Implementing high availability for Microsoft SQL Server running on Linux

It was a watershed moment for me several years ago when I heard that Microsoft SQL Server would soon be able to run on Linux. By that point, we already had PowerShell for Linux and bash for Linux, but being able to deploy SQL Server on Linux was something else entirely. Was Microsoft losing interest in its Windows Server platform? Or were they launching a new initiative in the war to conquer the open source world through a strategy of “embrace and extend”? Today the dust has settled somewhat and SQL Server on Linux is poised to finally come of age. To help us grasp the significance of what’s happening I asked an expert to share his thoughts on the subject of implementing high availability for Microsoft SQL Server running on Linux. Edwin Sarmiento is the managing director of 15C, a consulting and training company that specializes in designing, implementing, and supporting SQL Server infrastructures. He is a 12-year former Microsoft data platform MVP and Microsoft Certified Master specializing in high availability (HA), disaster recovery (DR), and system infrastructures running on the Microsoft server technology stack. What follows is a technical Q&A session that I recently had with Edwin.

microsoft SQL Server

MITCH: Edwin, can you start for us by briefly summarizing the high availability features and capabilities of Microsoft SQL Server when it’s running on the Windows Server platform?

EDWIN: I’d like to start by emphasizing that the features and capabilities don’t matter if you don’t know what your specific goals are. It’s just like saying, “I’d like to get the 2019 BMW X5 because it has self-parking capabilities.” The real questions go beyond features and capabilities: “How often do you drive to and from work?” “Do you need a powerful vehicle to pull a trailer?” “What’s your budget?” And oftentimes, the most obvious questions are missed: “Do you even have a driver’s license?”

In my experience working with consulting clients all around the world, the majority of them seem to be focusing on features and capabilities without asking the real questions. It is important to start the conversation with recovery objectives (RPO/RTO) and service level agreements (SLAs) before even starting to look at the technologies that can help them achieve those goals.

Now that I’ve gotten that out of the way, the most popular high availability features and capabilities of Microsoft SQL Server on the Windows Server platform fall under the Always On category: SQL Server failover clustered instances (FCI) and availability groups (AG). Both solutions implement the concept of a hot standby where a redundant system is available to immediately assume the responsibilities of the primary system in the event of a catastrophic failure. While the mechanisms used to achieve high availability between the two are different, they share a common platform that makes this possible: the Windows Server Failover Cluster (WSFC). It is the job of the WSFC to act as a platform that provides high availability, does health detection, and performs automatic failover should there be issues that can lead to possible outages.
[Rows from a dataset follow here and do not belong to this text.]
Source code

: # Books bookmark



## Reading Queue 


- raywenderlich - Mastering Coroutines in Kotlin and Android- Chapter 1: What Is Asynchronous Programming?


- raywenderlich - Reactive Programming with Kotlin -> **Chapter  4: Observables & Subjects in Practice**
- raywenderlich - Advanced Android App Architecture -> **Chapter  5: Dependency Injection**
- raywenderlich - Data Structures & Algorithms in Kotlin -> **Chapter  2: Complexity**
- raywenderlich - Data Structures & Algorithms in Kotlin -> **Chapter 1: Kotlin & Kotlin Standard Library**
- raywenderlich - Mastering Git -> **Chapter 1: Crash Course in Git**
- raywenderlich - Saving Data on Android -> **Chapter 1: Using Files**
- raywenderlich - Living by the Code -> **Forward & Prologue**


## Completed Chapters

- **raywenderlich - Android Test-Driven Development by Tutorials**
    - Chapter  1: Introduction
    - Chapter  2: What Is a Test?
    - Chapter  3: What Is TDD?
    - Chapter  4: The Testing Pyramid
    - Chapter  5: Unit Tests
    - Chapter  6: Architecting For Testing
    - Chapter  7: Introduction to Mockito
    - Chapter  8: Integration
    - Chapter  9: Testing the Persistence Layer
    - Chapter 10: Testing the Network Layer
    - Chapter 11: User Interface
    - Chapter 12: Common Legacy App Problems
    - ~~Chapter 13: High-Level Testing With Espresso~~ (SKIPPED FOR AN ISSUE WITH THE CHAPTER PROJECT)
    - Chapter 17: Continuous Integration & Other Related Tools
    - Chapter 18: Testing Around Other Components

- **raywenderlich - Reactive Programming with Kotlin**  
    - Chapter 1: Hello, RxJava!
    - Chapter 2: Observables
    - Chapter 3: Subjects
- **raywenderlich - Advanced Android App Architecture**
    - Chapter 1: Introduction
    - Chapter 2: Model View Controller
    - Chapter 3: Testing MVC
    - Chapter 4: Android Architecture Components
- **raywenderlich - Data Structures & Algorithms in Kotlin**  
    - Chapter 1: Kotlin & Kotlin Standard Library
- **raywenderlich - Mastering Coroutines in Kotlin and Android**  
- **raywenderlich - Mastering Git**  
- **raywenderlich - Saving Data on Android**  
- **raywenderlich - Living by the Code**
In my experience working with consulting clients all around the world, the majority of them seem to be focusing on features and capabilities without asking the real questions. It is important to start the conversation with recovery objectives (RPO/RTO) and service level agreements (SLAs) before even starting to look at the technologies that can help them achieve those goals.

Before introducing AGs in SQL Server 2012, database mirroring was another feature designed to achieve high availability in SQL Server. It is still available in the product but Microsoft has marked it for deprecation starting with SQL Server 2012.

MITCH: Microsoft ported its SQL Server product to the Linux platform back in 2017 but it didn’t include built-in support for clustered hosts. Why is that?

high availability
Shutterstock

EDWIN: If you think about it, this practice of not including built-in support for clustered hosts wasn’t just introduced in SQL Server 2017. In fact, Microsoft has been doing it ever since SQL Server 6.5. Instead of building their own clustering technology, the SQL Server team relied on a tried-and-tested platform to provide high availability capabilities. And that’s brilliant from a business standpoint. This has saved them a lot of engineering resources and money because they didn’t have to reinvent the wheel. They just used something that works. In fact, this was how they evolved database mirroring into AG — SQL Server takes care of the data replication process while WSFC takes care of high availability. We just don’t see it this way because both the WSFC and SQL Server come from the same company: Microsoft. But the reality is that the Windows Clustering team and the SQL Server team are two separate teams that are in two separate buildings at the Microsoft campus in Redmond. When you open a case with Microsoft involving SQL Server Always On, the SQL Server support engineers will assess the issue and resolve it if it happens to be a problem with SQL Server. But if it is a problem with the WSFC, they escalate it and let the Windows Clustering support team handle it.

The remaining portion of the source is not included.